If Mr. Fernandez is sworn in as president on Dec. 10 as expected, the columnist added, he will likely be highly dependent on Ms. Fernandez and the “disciplined” lawmakers of her La Campora youth organization who — unlike his state-level allies — won’t ask for pork out of empty federal coffers.
“The governors’ support will cost him more than La Campora’s support,” Mr. Morales Sola said. “The governors will charge him for everything, and Cristina perhaps won’t.”
Mr. Fernandez not only must contend with a vice president not known for playing second fiddle, but he is also inheriting her considerable political baggage.
Ms.

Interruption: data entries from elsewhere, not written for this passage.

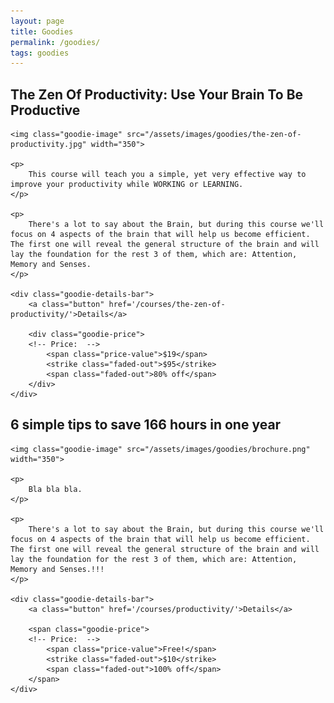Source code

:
 ```yaml
---
layout: page
title: Goodies
permalink: /goodies/
tags: goodies
---
```


<div class="goodie-container">
    <h2 class="h2 margin-top-lg mb4">The Zen Of Productivity: Use Your Brain To Be Productive</h2>

    <img class="goodie-image" src="/assets/images/goodies/the-zen-of-productivity.jpg" width="350">

    <p>
        This course will teach you a simple, yet very effective way to improve your productivity while WORKING or LEARNING.
    </p>

    <p>
        There's a lot to say about the Brain, but during this course we'll focus on 4 aspects of the brain that will help us become efficient. The first one will reveal the general structure of the brain and will lay the foundation for the rest 3 of them, which are: Attention, Memory and Senses.
    </p>

    <div class="goodie-details-bar">
        <a class="button" href='/courses/the-zen-of-productivity/'>Details</a>

        <div class="goodie-price">
        <!-- Price:  -->
            <span class="price-value">$19</span>
            <strike class="faded-out">$95</strike>
            <span class="faded-out">80% off</span>
        </div>
    </div>
</div>

<div class="goodie-container">
    <h2 class="h2 margin-top-lg mb4">6 simple tips to save 166 hours in one year</h2>

    <img class="goodie-image" src="/assets/images/goodies/brochure.png" width="350">

    <p>
        Bla bla bla.
    </p>

    <p>
        There's a lot to say about the Brain, but during this course we'll focus on 4 aspects of the brain that will help us become efficient. The first one will reveal the general structure of the brain and will lay the foundation for the rest 3 of them, which are: Attention, Memory and Senses.!!!
    </p>

    <div class="goodie-details-bar">
        <a class="button" href='/courses/productivity/'>Details</a>

        <span class="goodie-price">
        <!-- Price:  -->
            <span class="price-value">Free!</span>
            <strike class="faded-out">$10</strike>
            <span class="faded-out">100% off</span>
        </span>
    </div>
</div>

Fernandez, whose 2017 election as a senator has given her immunity from arrest, is a defendant in 13 criminal probes accusing her of massive corruption and, in one case, “high treason” over an alleged cover-up of Iran’s involvement in the 1994 bombing of a Jewish community center in Buenos Aires.
Her former vice president, Amado Boudou; planning minister, Julio De Vido; and public works secretary, Jose Lopez, are all serving lengthy prison terms on corruption convictions.
Mr. Fernandez, a lawyer who served as Ms. Fernandez’s first Cabinet chief, struggled in Sunday’s debate to explain how, while working at the Casa Rosada, Argentina’s presidential residence, he remained unaware of the shady activity.
“When I had disagreements, I resigned and went home,” the candidate said. “Since I left, no judge has ever cited me to provide explanations. … I’ve got nothing to do with the corruption.”
Base politics
To a remarkable extent, Ms. Fernandez has held on to her staunchly loyal political base, where concerns over her ongoing trials and the apparent ideological clash within her coalition are all but inadmissible.
“I believe there is no tension at all,” Alicia Castro, Ms. Fernandez’s former ambassador to Venezuela, told The Washington Times.
Although Mr. Macri’s four-year term has brought Argentina “hunger” and “misery,” Ms. Castro would not say whether the next administration should be seen as a continuation of Mr. Kirchner’s and Ms. Fernandez’s 2003-2015 rule.
Ricardo Kirschbaum, editor-in-chief of the Buenos Aires newspaper Clarin, noted that Mr. Fernandez said he does not want to make the economic mistakes of his running mate’s Peronist past.
“He has promised a moderate leftist government and carefully distanced himself from the radical policies of his running mate,” Mr. Kirschbaum wrote in an analysis for the journal Foreign Affairs. “Unlike her, he does not intend to stand up to Washington, defend Venezuelan President Nicolas Maduro, attack the independent media, or silence his critics.”
Whether Mr. Fernandez could truly embrace his running mate’s past penchant to align Argentina with leftist governments in the region, though, is at best doubtful, given the Peronists’ big-tent approach.
Former Cabinet Chief Sergio Massa, a longtime personal friend of President Trump’s personal attorney Rudolph W. Giuliani and a harsh critic of Venezuelan dictator Nicolas Maduro, is unlikely to warm to such an idea.
Mr. Massa, who broke with Ms. Fernandez once before, is key to maintaining the fragile Peronist coalition that may catapult her back into power.
Caught between so many pressures and variables — and stuck with an economy that seems to be in perpetual crisis — a new Fernandez administration may find itself with virtually no room to maneuver, analysts warned.
“Nobody knows how [Mr. Fernandez] will govern,” said Mr. Novaro, the sociologist. “He’ll be squeezed by a ton of actors who’ll have power over him.”
As a consequence, Mr. Fernandez’s plans for governing remain shrouded in mystery just days before the election, Mr. Morales Sola said.
“What’s he going to do? Nobody knows,” the columnist said. “He doesn’t know, either.”
It would be naive to believe that Mr. Macri’s likely exit will somehow immunize Argentina from outbursts of public anger like the recent unrest in Ecuador and Chile, Mr. Novaro said.
“It’s a situation prone to explode, and in Argentina, we’re experts in explosions,” he said. “That’s why the challenge for Alberto Fernandez is so enormous.”